**What to produce**
Output the first line below and each one after it, exactly, up to and including the line holding "我们的大脑，即便在沉睡时，也". Pictures should not be copied.

**Exercise data**
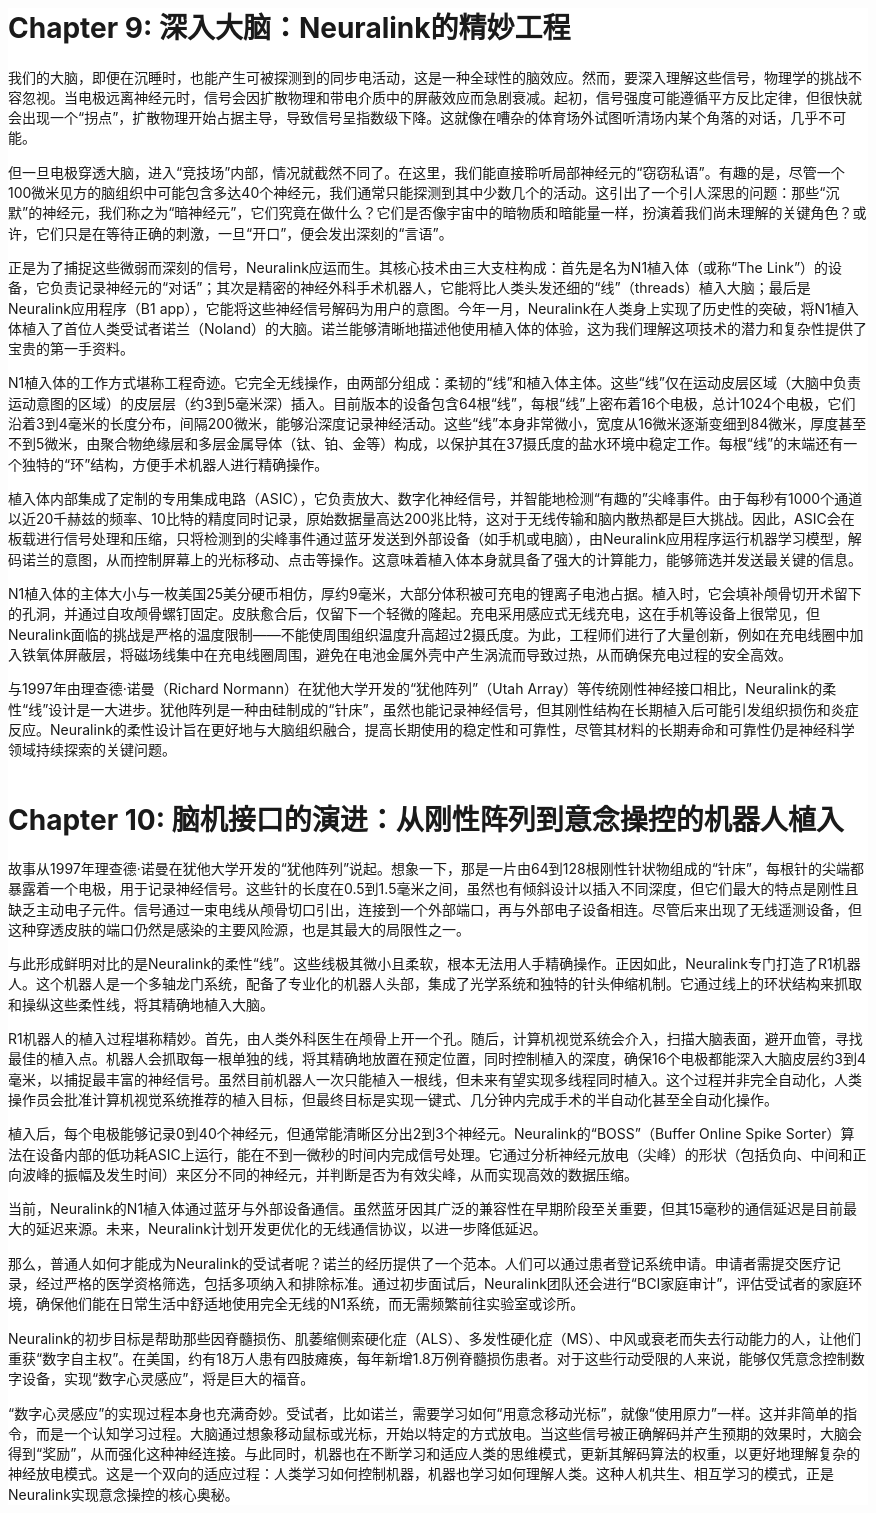 # Chapter 9: 深入大脑：Neuralink的精妙工程

我们的大脑，即便在沉睡时，也能产生可被探测到的同步电活动，这是一种全球性的脑效应。然而，要深入理解这些信号，物理学的挑战不容忽视。当电极远离神经元时，信号会因扩散物理和带电介质中的屏蔽效应而急剧衰减。起初，信号强度可能遵循平方反比定律，但很快就会出现一个“拐点”，扩散物理开始占据主导，导致信号呈指数级下降。这就像在嘈杂的体育场外试图听清场内某个角落的对话，几乎不可能。

但一旦电极穿透大脑，进入“竞技场”内部，情况就截然不同了。在这里，我们能直接聆听局部神经元的“窃窃私语”。有趣的是，尽管一个100微米见方的脑组织中可能包含多达40个神经元，我们通常只能探测到其中少数几个的活动。这引出了一个引人深思的问题：那些“沉默”的神经元，我们称之为“暗神经元”，它们究竟在做什么？它们是否像宇宙中的暗物质和暗能量一样，扮演着我们尚未理解的关键角色？或许，它们只是在等待正确的刺激，一旦“开口”，便会发出深刻的“言语”。

正是为了捕捉这些微弱而深刻的信号，Neuralink应运而生。其核心技术由三大支柱构成：首先是名为N1植入体（或称“The Link”）的设备，它负责记录神经元的“对话”；其次是精密的神经外科手术机器人，它能将比人类头发还细的“线”（threads）植入大脑；最后是Neuralink应用程序（B1 app），它能将这些神经信号解码为用户的意图。今年一月，Neuralink在人类身上实现了历史性的突破，将N1植入体植入了首位人类受试者诺兰（Noland）的大脑。诺兰能够清晰地描述他使用植入体的体验，这为我们理解这项技术的潜力和复杂性提供了宝贵的第一手资料。

N1植入体的工作方式堪称工程奇迹。它完全无线操作，由两部分组成：柔韧的“线”和植入体主体。这些“线”仅在运动皮层区域（大脑中负责运动意图的区域）的皮层层（约3到5毫米深）插入。目前版本的设备包含64根“线”，每根“线”上密布着16个电极，总计1024个电极，它们沿着3到4毫米的长度分布，间隔200微米，能够沿深度记录神经活动。这些“线”本身非常微小，宽度从16微米逐渐变细到84微米，厚度甚至不到5微米，由聚合物绝缘层和多层金属导体（钛、铂、金等）构成，以保护其在37摄氏度的盐水环境中稳定工作。每根“线”的末端还有一个独特的“环”结构，方便手术机器人进行精确操作。

植入体内部集成了定制的专用集成电路（ASIC），它负责放大、数字化神经信号，并智能地检测“有趣的”尖峰事件。由于每秒有1000个通道以近20千赫兹的频率、10比特的精度同时记录，原始数据量高达200兆比特，这对于无线传输和脑内散热都是巨大挑战。因此，ASIC会在板载进行信号处理和压缩，只将检测到的尖峰事件通过蓝牙发送到外部设备（如手机或电脑），由Neuralink应用程序运行机器学习模型，解码诺兰的意图，从而控制屏幕上的光标移动、点击等操作。这意味着植入体本身就具备了强大的计算能力，能够筛选并发送最关键的信息。

N1植入体的主体大小与一枚美国25美分硬币相仿，厚约9毫米，大部分体积被可充电的锂离子电池占据。植入时，它会填补颅骨切开术留下的孔洞，并通过自攻颅骨螺钉固定。皮肤愈合后，仅留下一个轻微的隆起。充电采用感应式无线充电，这在手机等设备上很常见，但Neuralink面临的挑战是严格的温度限制——不能使周围组织温度升高超过2摄氏度。为此，工程师们进行了大量创新，例如在充电线圈中加入铁氧体屏蔽层，将磁场线集中在充电线圈周围，避免在电池金属外壳中产生涡流而导致过热，从而确保充电过程的安全高效。

与1997年由理查德·诺曼（Richard Normann）在犹他大学开发的“犹他阵列”（Utah Array）等传统刚性神经接口相比，Neuralink的柔性“线”设计是一大进步。犹他阵列是一种由硅制成的“针床”，虽然也能记录神经信号，但其刚性结构在长期植入后可能引发组织损伤和炎症反应。Neuralink的柔性设计旨在更好地与大脑组织融合，提高长期使用的稳定性和可靠性，尽管其材料的长期寿命和可靠性仍是神经科学领域持续探索的关键问题。

# Chapter 10: 脑机接口的演进：从刚性阵列到意念操控的机器人植入

故事从1997年理查德·诺曼在犹他大学开发的“犹他阵列”说起。想象一下，那是一片由64到128根刚性针状物组成的“针床”，每根针的尖端都暴露着一个电极，用于记录神经信号。这些针的长度在0.5到1.5毫米之间，虽然也有倾斜设计以插入不同深度，但它们最大的特点是刚性且缺乏主动电子元件。信号通过一束电线从颅骨切口引出，连接到一个外部端口，再与外部电子设备相连。尽管后来出现了无线遥测设备，但这种穿透皮肤的端口仍然是感染的主要风险源，也是其最大的局限性之一。

与此形成鲜明对比的是Neuralink的柔性“线”。这些线极其微小且柔软，根本无法用人手精确操作。正因如此，Neuralink专门打造了R1机器人。这个机器人是一个多轴龙门系统，配备了专业化的机器人头部，集成了光学系统和独特的针头伸缩机制。它通过线上的环状结构来抓取和操纵这些柔性线，将其精确地植入大脑。

R1机器人的植入过程堪称精妙。首先，由人类外科医生在颅骨上开一个孔。随后，计算机视觉系统会介入，扫描大脑表面，避开血管，寻找最佳的植入点。机器人会抓取每一根单独的线，将其精确地放置在预定位置，同时控制植入的深度，确保16个电极都能深入大脑皮层约3到4毫米，以捕捉最丰富的神经信号。虽然目前机器人一次只能植入一根线，但未来有望实现多线程同时植入。这个过程并非完全自动化，人类操作员会批准计算机视觉系统推荐的植入目标，但最终目标是实现一键式、几分钟内完成手术的半自动化甚至全自动化操作。

植入后，每个电极能够记录0到40个神经元，但通常能清晰区分出2到3个神经元。Neuralink的“BOSS”（Buffer Online Spike Sorter）算法在设备内部的低功耗ASIC上运行，能在不到一微秒的时间内完成信号处理。它通过分析神经元放电（尖峰）的形状（包括负向、中间和正向波峰的振幅及发生时间）来区分不同的神经元，并判断是否为有效尖峰，从而实现高效的数据压缩。

当前，Neuralink的N1植入体通过蓝牙与外部设备通信。虽然蓝牙因其广泛的兼容性在早期阶段至关重要，但其15毫秒的通信延迟是目前最大的延迟来源。未来，Neuralink计划开发更优化的无线通信协议，以进一步降低延迟。

那么，普通人如何才能成为Neuralink的受试者呢？诺兰的经历提供了一个范本。人们可以通过患者登记系统申请。申请者需提交医疗记录，经过严格的医学资格筛选，包括多项纳入和排除标准。通过初步面试后，Neuralink团队还会进行“BCI家庭审计”，评估受试者的家庭环境，确保他们能在日常生活中舒适地使用完全无线的N1系统，而无需频繁前往实验室或诊所。

Neuralink的初步目标是帮助那些因脊髓损伤、肌萎缩侧索硬化症（ALS）、多发性硬化症（MS）、中风或衰老而失去行动能力的人，让他们重获“数字自主权”。在美国，约有18万人患有四肢瘫痪，每年新增1.8万例脊髓损伤患者。对于这些行动受限的人来说，能够仅凭意念控制数字设备，实现“数字心灵感应”，将是巨大的福音。

“数字心灵感应”的实现过程本身也充满奇妙。受试者，比如诺兰，需要学习如何“用意念移动光标”，就像“使用原力”一样。这并非简单的指令，而是一个认知学习过程。大脑通过想象移动鼠标或光标，开始以特定的方式放电。当这些信号被正确解码并产生预期的效果时，大脑会得到“奖励”，从而强化这种神经连接。与此同时，机器也在不断学习和适应人类的思维模式，更新其解码算法的权重，以更好地理解复杂的神经放电模式。这是一个双向的适应过程：人类学习如何控制机器，机器也学习如何理解人类。这种人机共生、相互学习的模式，正是Neuralink实现意念操控的核心奥秘。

**Expected output**
 # Chapter 9: 深入大脑：Neuralink的精妙工程

我们的大脑，即便在沉睡时，也能产生可被探测到的同步电活动，这是一种全球性的脑效应。然而，要深入理解这些信号，物理学的挑战不容忽视。当电极远离神经元时，信号会因扩散物理和带电介质中的屏蔽效应而急剧衰减。起初，信号强度可能遵循平方反比定律，但很快就会出现一个“拐点”，扩散物理开始占据主导，导致信号呈指数级下降。这就像在嘈杂的体育场外试图听清场内某个角落的对话，几乎不可能。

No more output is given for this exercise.